AI can also monitor performance and predict data outages, minimising downtimes, as well as reducing cyber risks.

 

Accurate atomic-scale material simulation, however, requires a vast amount of computing power, using around half of the compute of UK government-funded supercomputers. On top of this, these calculations are approximations, so the results can be difficult to trust; their findings tend not to breach the confines of the research lab.

 

Nuclear fusion

 

Fusion offers the promise of almost unlimited energy using the same reaction that occurs in the sun, but because it involves hydrogen atoms smashing together to create a plasma at a temperature of about 50 million degrees C, it requires extremely powerful magnets to contain the reaction. Researchers need to make adjustments to see what configurations yield more power. Normally these adjustments require a lot of engineering and design work, but DeepMind created a deep reinforcement learning system to control the magnets and alter the shape of the plasma.

 

AI is also being used to predict the results of simulations, and analyse the huge amounts of data produced by the fusion experiments.

 

Vaccine design

 

The need to be able to rapidly develop vaccines was starkly highlighted by the Covid-19 pandemic but until recently, it was a slow process.
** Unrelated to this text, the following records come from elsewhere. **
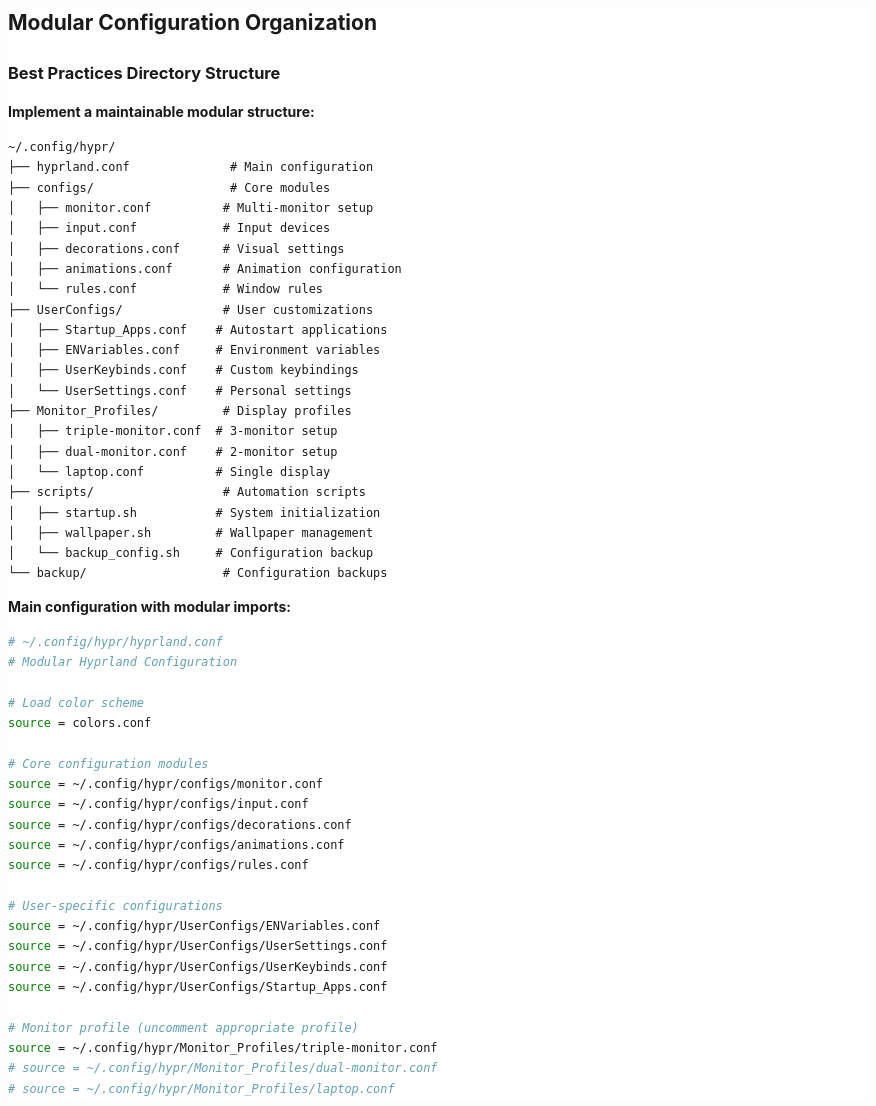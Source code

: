 ## Modular Configuration Organization

### Best Practices Directory Structure

**Implement a maintainable modular structure:**

```
~/.config/hypr/
├── hyprland.conf              # Main configuration
├── configs/                   # Core modules
│   ├── monitor.conf          # Multi-monitor setup
│   ├── input.conf            # Input devices
│   ├── decorations.conf      # Visual settings
│   ├── animations.conf       # Animation configuration
│   └── rules.conf            # Window rules
├── UserConfigs/              # User customizations
│   ├── Startup_Apps.conf    # Autostart applications
│   ├── ENVariables.conf     # Environment variables
│   ├── UserKeybinds.conf    # Custom keybindings
│   └── UserSettings.conf    # Personal settings
├── Monitor_Profiles/         # Display profiles
│   ├── triple-monitor.conf  # 3-monitor setup
│   ├── dual-monitor.conf    # 2-monitor setup
│   └── laptop.conf          # Single display
├── scripts/                  # Automation scripts
│   ├── startup.sh           # System initialization
│   ├── wallpaper.sh         # Wallpaper management
│   └── backup_config.sh     # Configuration backup
└── backup/                   # Configuration backups
```

**Main configuration with modular imports:**

```bash
# ~/.config/hypr/hyprland.conf
# Modular Hyprland Configuration

# Load color scheme
source = colors.conf

# Core configuration modules
source = ~/.config/hypr/configs/monitor.conf
source = ~/.config/hypr/configs/input.conf
source = ~/.config/hypr/configs/decorations.conf
source = ~/.config/hypr/configs/animations.conf
source = ~/.config/hypr/configs/rules.conf

# User-specific configurations
source = ~/.config/hypr/UserConfigs/ENVariables.conf
source = ~/.config/hypr/UserConfigs/UserSettings.conf
source = ~/.config/hypr/UserConfigs/UserKeybinds.conf
source = ~/.config/hypr/UserConfigs/Startup_Apps.conf

# Monitor profile (uncomment appropriate profile)
source = ~/.config/hypr/Monitor_Profiles/triple-monitor.conf
# source = ~/.config/hypr/Monitor_Profiles/dual-monitor.conf
# source = ~/.config/hypr/Monitor_Profiles/laptop.conf
```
AI is helping to speed it up in a number of ways. Machine learning allows large datasets to be analysed to identify which parts of a virus should be targeted to provoke an immune response that will have a long-lasting effect.

 

Machine learning can also help to predict the toxicity of compounds as part of safety and efficacy testing, and help to set correct dosages for pre-clinical testing. Further, it can speed up clinical trials by identifying the best locations for trials, and the right test subjects. AI is also being used to predict how viruses such as SARS-CoV-2 will mutate and to counter them.

 

Once the vaccine is on the market, AI is helping to prioritise which patients should be vaccinated first as a result of other pre-existing health conditions such as diabetes, heart and kidney disease.

 

AI cannot replace clinical trials, but its ability to analyse the huge volumes of data that drug development and testing generates, along with the ability to detect patterns that human analysis cannot, promises to make vaccine development and deployment much quicker.

 

Cement production

 

Cement production involves complex, interdependent processes and it uses a huge amount of energy, which contributes 40-60% of the overall cost of the product as well as producing significant greenhouse gas and other emissions. 

 

At Carbon Re, we use various kinds of machine learning and deep learning – and our core expertise is ‘reinforcement learning’: an advanced form of artificial intelligence where an AI agent learns through repeated play in a virtual environment. This process outperforms ‘supervised learning’ (which comprises 90% of all AI machine learning applications) such as ‘Model Predictive Control’ used by other ‘AI’ control systems being developed for cement production. 

 

Reinforcement learning is the most promising branch of AI because of its ability to interact with complex systems and solve problems that require sophisticated strategies.

 

AI technology can now develop a ‘digital twin’ of an individual plant by analysing the sensor data gathered on a minute-by-minute basis by Distributed Control Systems. This creates a high-resolution digital model that captures the properties of a given kiln (the thermodynamics, and the physical processes of clinker production) and delivers an accurate representation of the real-world performance in that specific plant. This digital twin provides a platform for AI ‘agents’ to learn complex process control in a sophisticated simulation. The outputs are insights on how to maximise the efficiency of the plant that enable operators to adapt to the continually changing plant conditions.